On “If I Had My Way,” Willie asserts that if he had his way, “we would never grow old.” He didn’t write the song, but he may as well have. He chastises a lover for promising him that she would love him forever and then dumping him immediately. He laments that time slips away, and yet he’s a sucker for making this same promise to others. He knows it isn’t possible, but he doesn’t care. If he had his way, it would be possible. We could love each other forever and time would never slip away.
In “I’ll Be Seeing You,” we have a typical Willie twist on a cliché. He doesn’t mean that he’ll actually see you again soon; he means that your memory will be haunting him wherever he goes and wherever he looks. He will be seeing you everywhere forever after your gone. He will see more of you after you leave, which perhaps explains why there are worse things than being alone. After saying “see ya,” ironically, he will see more of you. “See ya” and “see you” become two sides of the same coin. I can see more of you when I can’t see you.
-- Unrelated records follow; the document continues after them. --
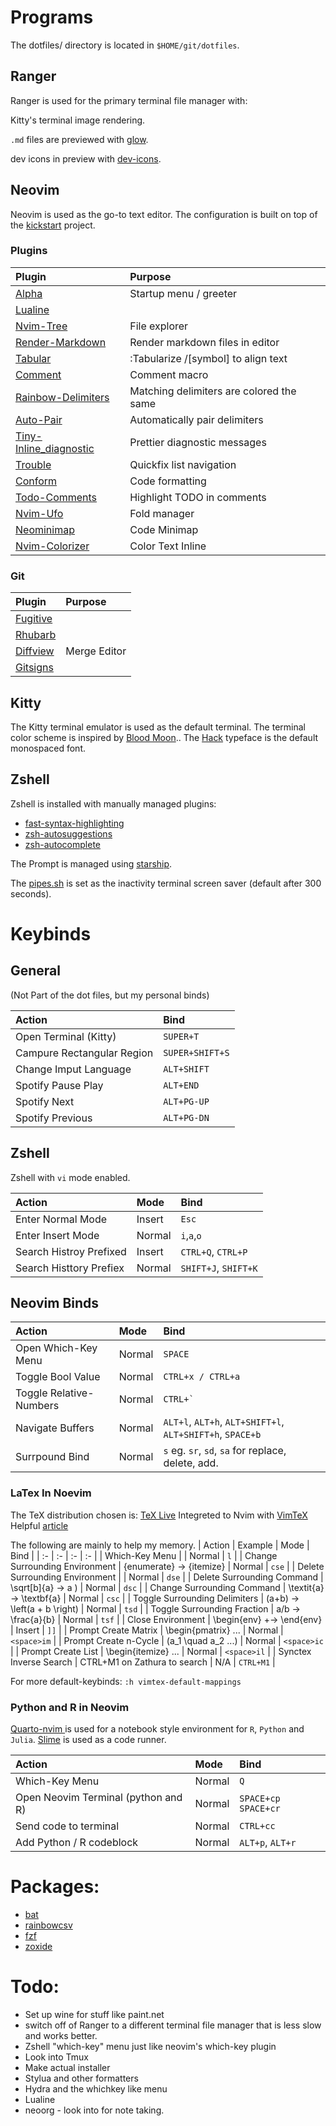 # Programs

The dotfiles/ directory is located in `$HOME/git/dotfiles`.

## Ranger

Ranger is used for the primary terminal file manager with:

Kitty's terminal image rendering.

`.md` files are previewed with [glow](https://github.com/charmbracelet/glow).

dev icons in preview with [dev-icons](https://github.com/alexanderjeurissen/ranger_devicons).

## Neovim

Neovim is used as the go-to text editor. The configuration is built on top of the [kickstart](https://github.com/nvim-lua/kickstart.nvim) project.

### Plugins

| Plugin                                                                              | Purpose                                  |
| :-                                                                                  | :-                                       |
| [Alpha](https://github.com/goolord/alpha-nvim)                        | Startup menu / greeter                   |
| [Lualine](https://github.com/nvim-lualine/lualine.nvim)                             |                                          |
| [Nvim-Tree](https://github.com/nvim-tree/nvim-tree.lua)                             | File explorer                            |
| [Render-Markdown](https://github.com/MeanderingProgrammer/render-markdown.nvim)     | Render markdown files in editor          |
| [Tabular](https://github.com/godlygeek/tabular)                                     | :Tabularize /\[symbol\] to align text    |
| [Comment](https://github.com/numToStr/Comment.nvim)                                 | Comment macro                            |
| [Rainbow-Delimiters](https://github.com/HiPhish/rainbow-delimiters.nvim)            | Matching delimiters are colored the same |
| [Auto-Pair](https://github.com/windwp/nvim-autopairs)                               | Automatically pair delimiters            |
| [Tiny-Inline_diagnostic](https://github.com/rachartier/tiny-inline-diagnostic.nvim) | Prettier diagnostic messages             |
| [Trouble](https://github.com/folke/trouble.nvim)                                    | Quickfix list navigation                 |
| [Conform](https://github.com/stevearc/conform.nvim)                                 | Code formatting                          |
| [Todo-Comments](https://github.com/folke/todo-comments.nvim)                        | Highlight TODO in comments               |
| [Nvim-Ufo](https://github.com/kevinhwang91/nvim-ufo)                                | Fold manager                             |
| [Neominimap](https://github.com/plugins.neominimap)                                 | Code Minimap                             |
| [Nvim-Colorizer](https://github.com/NvChad/nvim-colorizer.lua)                      | Color Text Inline                        |

### Git

| Plugin                                                 | Purpose      |
| :----------------------------------------------------- | :----------- |
| [Fugitive](https://github.comtpope/vim-fugitive)       |              |
| [Rhubarb](https://github.com/tpope/vim-rhubarb)        |              |
| [Diffview](https://github.com/sindrets/diffview.nvim)  | Merge Editor |
| [Gitsigns](https://github.com/lewis6991/gitsigns.nvim) |              |

## Kitty 

The Kitty terminal emulator is used as the default terminal.
The terminal color scheme is inspired by [Blood Moon](https://github.com/dguo/blood-moon)..
The [Hack](https://github.com/source-foundry/Hack) typeface is the default monospaced font.

## Zshell

Zshell is installed with manually managed plugins:

- [fast-syntax-highlighting](https://github.com/zdharma-continuum/fast-syntax-highlighting)
- [zsh-autosuggestions](https://github.com/zsh-users/zsh-autosuggestions)
- [zsh-autocomplete](https://github.com/marlonrichert/zsh-autocomplete)

The Prompt is managed using [starship](starship.rc).

The [pipes.sh](https://github.com/pipeseroni/pipes.sh) is set as the inactivity terminal screen saver (default after 300 seconds).

# Keybinds

## General

 (Not Part of the dot files, but my personal binds)

 | Action                     | Bind            |
 | :------------------------  | :----------     |
 | Open Terminal (Kitty)  | `SUPER+T`       |
 | Campure Rectangular Region | `SUPER+SHIFT+S` |
 | Change Imput Language      | `ALT+SHIFT`     |
 | Spotify Pause Play         | `ALT+END`       |
 | Spotify Next               | `ALT+PG-UP`     |
 | Spotify Previous           | `ALT+PG-DN`     |

## Zshell

Zshell with `vi` mode enabled.

 | Action                  | Mode        | Bind                 |
 | :------                 | :---------- | :-----------         |
 | Enter Normal Mode       | Insert      | `Esc`                |
 | Enter Insert Mode       | Normal      | `i`,`a`,`o`          |
 | Search Histroy Prefixed | Insert      | `CTRL+Q`, `CTRL+P`   |
 | Search Histtory Prefiex | Normal      | `SHIFT+J`, `SHIFT+K` |

## Neovim Binds

  | Action                  | Mode        | Bind                                                      |
  | :---------------------- | :---------- | :----------                                               |
  | Open Which-Key Menu     | Normal      | `SPACE`                                                   |
  | Toggle Bool Value       | Normal      | `CTRL+x / CTRL+a`                                         |
  | Toggle Relative-Numbers | Normal      | ``CTRL+` ``                                               |
  | Navigate Buffers        | Normal      | `ALT+l`, `ALT+h`, `ALT+SHIFT+l`, `ALT+SHIFT+h`, `SPACE+b` |
  | Surrpound Bind          | Normal      | `s` eg. `sr`, `sd`, `sa` for replace, delete, add.        |


### LaTex In Noevim

The TeX distribution chosen is: [TeX Live](https://tug.org/texlive/)
Integreted to Nvim with [VimTeX](https://github.com/lervag/vimtex)
Helpful [article](https://ejmastnak.com/tutorials/vim-latex/vimtex/)

The following are mainly to help my memory.
 | Action                         | Example                      | Mode   | Bind        |
 | :-                             | :-                           | :-     | :-          |
 | Which-Key Menu                 |                              | Normal | `l`         |
 | Change Surrounding Environment | {enumerate} -> {itemize}     | Normal | `cse`       |
 | Delete Surrounding Environment |                              | Normal | `dse`       |
 | Delete Surrounding Command     | \sqrt\[b\]{a} -> a )         | Normal | `dsc`       |
 | Change Surrounding Command     | \textit{a} -> \textbf{a}     | Normal | `csc`       |
 | Toggle Surrounding Delimiters  | (a+b) -> \left(a + b \right) | Normal | `tsd`       |
 | Toggle Surrounding Fraction    | a/b -> \frac{a}{b}           | Normal | `tsf`       |
 | Close Environment              | \begin{env} +-> \end{env}    | Insert | `]]`        |
 | Prompt Create Matrix           | \begin{pmatrix} ...          | Normal | `<space>im` |
 | Prompt Create n-Cycle          | (a\_1 \\quad a\_2 ...)       | Normal | `<space>ic` |
 | Prompt Create List             | \begin{itemize} ...          | Normal | `<space>il` |
 | Synctex Inverse Search         | CTRL+M1 on Zathura to search | N/A    | `CTRL+M1`   |

For more default-keybinds: `:h vimtex-default-mappings`


### Python and R in Neovim

[ Quarto-nvim ](https://github.com/quarto-dev/quarto-nvim) is used for a notebook style environment for `R`, `Python` and `Julia`. 
[Slime](https://github.com/jpalardy/vim-slime) is used as a code runner.

  | Action                              | Mode   | Bind                  |
  | :-                                  | :-     | :-                    |
  | Which-Key Menu                      | Normal | `Q`                   |
  | Open Neovim Terminal (python and R) | Normal | `SPACE+cp` `SPACE+cr`
  | Send code to terminal               | Normal | `CTRL+cc`             |
  | Add Python / R codeblock            | Normal | `ALT+p`, `ALT+r`      |

# Packages:

- [bat](https://github.com/sharkdp/bat)
- [rainbowcsv](https://pypi.org/project/rainbowcsv/)
- [fzf](https://github.com/junegunn/fzf)
- [zoxide](https://github.com/ajeetdsouza/zoxide)

# Todo:

- Set up wine for stuff like paint.net
- switch off of Ranger to a different terminal file manager that is less slow and works better.
- Zshell "which-key" menu just like neovim's which-key plugin
- Look into Tmux
- Make actual installer
- Stylua and other formatters
- Hydra and the whichkey like menu
- Lualine
- neoorg - look into for note taking.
I can see you better in hindsight. Is this why absence makes the heart grow fonder? I’m still not sure what’s worse than being alone? Being with people? Being with the real Daisy is worse than dreaming of the perfect Daisy in my mind?
The three pictures on this album speak volumes. On the cover Willie has a carefully groomed ponytail falling over a black tux. His face is serious and contemplative like a serious classical artist. On the inside cover he’s wearing a “Bloody Mary Morning” bandana, and on the back cover he leans against a black Steinway with a black cowboy hat and a crisp black suit. Will the real Willie please stand up? He’s as comfortable in a tux as in a wife-beater. And he sings the same no matter what he’s wearing. It’s just the bands and the genres that change.
The poet Charles Bukowski writes,
"there are worse things
than being alone
but it often takes
decades to realize this
and most often when you do
it's too late
and there's nothing worse
than too late"
I’m not sure what Willie or Bukowski mean, but it’s at the center of everything Willie writes and sings. The paradox of time and love and memory.